Train the Knowledge Graph Embedding Model.

Parameters
  • train_X (np.ndarray or str) –

    training triplets.

    If np.ndarray, shape should be (n,3) for \((h,r,t)\) respectively.

    If str, training triplets should be save under this folder path with csv format, every csv files should have 3 columns without header for \((h,r,t)\) respectively.

  • val_X (np.ndarray or str) –

    validation triplets.

    If np.ndarray, shape should be (n,3) for \((h,r,t)\) respectively.

    If str, training triplets should be save under this folder path with csv format, every csv files should have 3 columns without header for \((h,r,t)\) respectively.

  • metadata (dict) –

    metadata for kg data. should have following keys:

    'ent2ind': dict, dictionay that mapping entity to index.

    'ind2ent': list, list that mapping index to entity.

    'rel2ind': dict, dictionay that mapping relation to index.

    'ind2rel': list, list that mapping index to relation.
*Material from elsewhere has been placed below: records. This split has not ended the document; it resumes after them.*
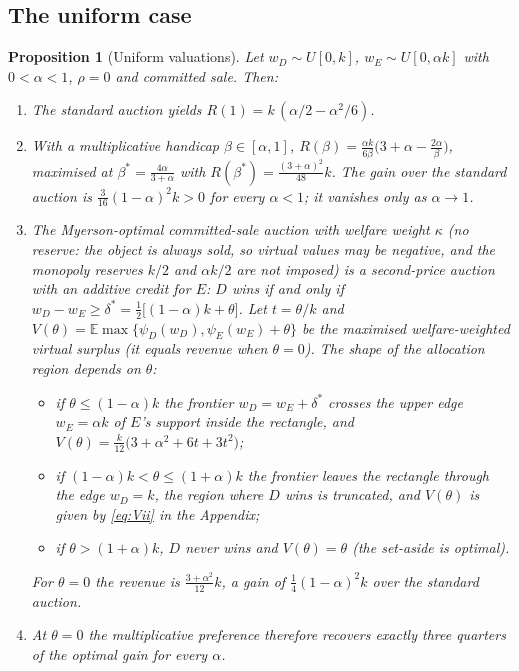 \documentclass[12pt,a4paper]{article}
\newtheorem{proposition}{Proposition}
\theoremstyle{definition}
\theoremstyle{remark}
\newcommand{\E}{\mathbb{E}}
\begin{document}
\subsection{The uniform case}

\begin{proposition}[Uniform valuations]\label{prop:uniform}
Let $w_D\sim U[0,k]$, $w_E\sim U[0,\alpha k]$ with $0<\alpha<1$, $\rho=0$ and committed sale. Then:
\begin{enumerate}
\item[(a)] The standard auction yields $R(1)=k\,(\alpha/2-\alpha^2/6)$.
\item[(b)] With a multiplicative handicap $\beta\in[\alpha,1]$, $R(\beta)=\frac{\alpha k}{6\beta}\big(3+\alpha-\frac{2\alpha}{\beta}\big)$, maximised at $\beta^*=\frac{4\alpha}{3+\alpha}$ with $R(\beta^*)=\frac{(3+\alpha)^2}{48}k$. The gain over the standard auction is $\frac{3}{16}(1-\alpha)^2k>0$ for \emph{every} $\alpha<1$; it vanishes only as $\alpha\to1$.
\item[(c)] The Myerson-optimal \emph{committed-sale} auction with welfare weight $\kappa$ (no reserve: the object is always sold, so virtual values may be negative, and the monopoly reserves $k/2$ and $\alpha k/2$ are not imposed) is a second-price auction with an additive credit for $E$: $D$ wins if and only if $w_D-w_E\ge\delta^*=\tfrac12\big[(1-\alpha)k+\theta\big]$. Let $t=\theta/k$ and $V(\theta)=\E\max\{\psi_D(w_D),\psi_E(w_E)+\theta\}$ be the maximised welfare-weighted virtual surplus (it equals revenue when $\theta=0$). The shape of the allocation region depends on $\theta$:
\begin{itemize}
\item if $\theta\le(1-\alpha)k$ the frontier $w_D=w_E+\delta^*$ crosses the upper edge $w_E=\alpha k$ of $E$'s support inside the rectangle, and $V(\theta)=\frac{k}{12}\big(3+\alpha^2+6t+3t^2\big)$;
\item if $(1-\alpha)k<\theta\le(1+\alpha)k$ the frontier leaves the rectangle through the edge $w_D=k$, the region where $D$ wins is truncated, and $V(\theta)$ is given by \eqref{eq:Vii} in the Appendix;
\item if $\theta>(1+\alpha)k$, $D$ never wins and $V(\theta)=\theta$ (the set-aside is optimal).
\end{itemize}
For $\theta=0$ the revenue is $\frac{3+\alpha^2}{12}k$, a gain of $\frac14(1-\alpha)^2k$ over the standard auction.
\item[(d)] At $\theta=0$ the multiplicative preference therefore recovers exactly three quarters of the optimal gain for every $\alpha$.
\end{enumerate}
\end{proposition}
\end{document}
    can use KGE.data_utils.index_kg to index and get metadata.

  • epochs (int) – number of epochs

  • batch_size (int) – batch_size

  • early_stopping_rounds (int, optional) – number of rounds that trigger early stopping, by default None (no early stopping)

  • model_weights_initial (dict, optional) – initial model wieghts with specific value, by default None

  • restore_best_weight (bool, optional) – restore weight to the best iteration if early stopping rounds is not None, by default True

  • optimizer (str or tensorflow.keras.optimizers, optional) – optimizer that apply in training, by default 'Adam', use the default setting of tf.keras.optimizers.Adam

  • seed (int, optional) – random seed for shuffling data & embedding initialzation, by default None

  • log_path (str, optional) – path for tensorboard logging, by default “./logs”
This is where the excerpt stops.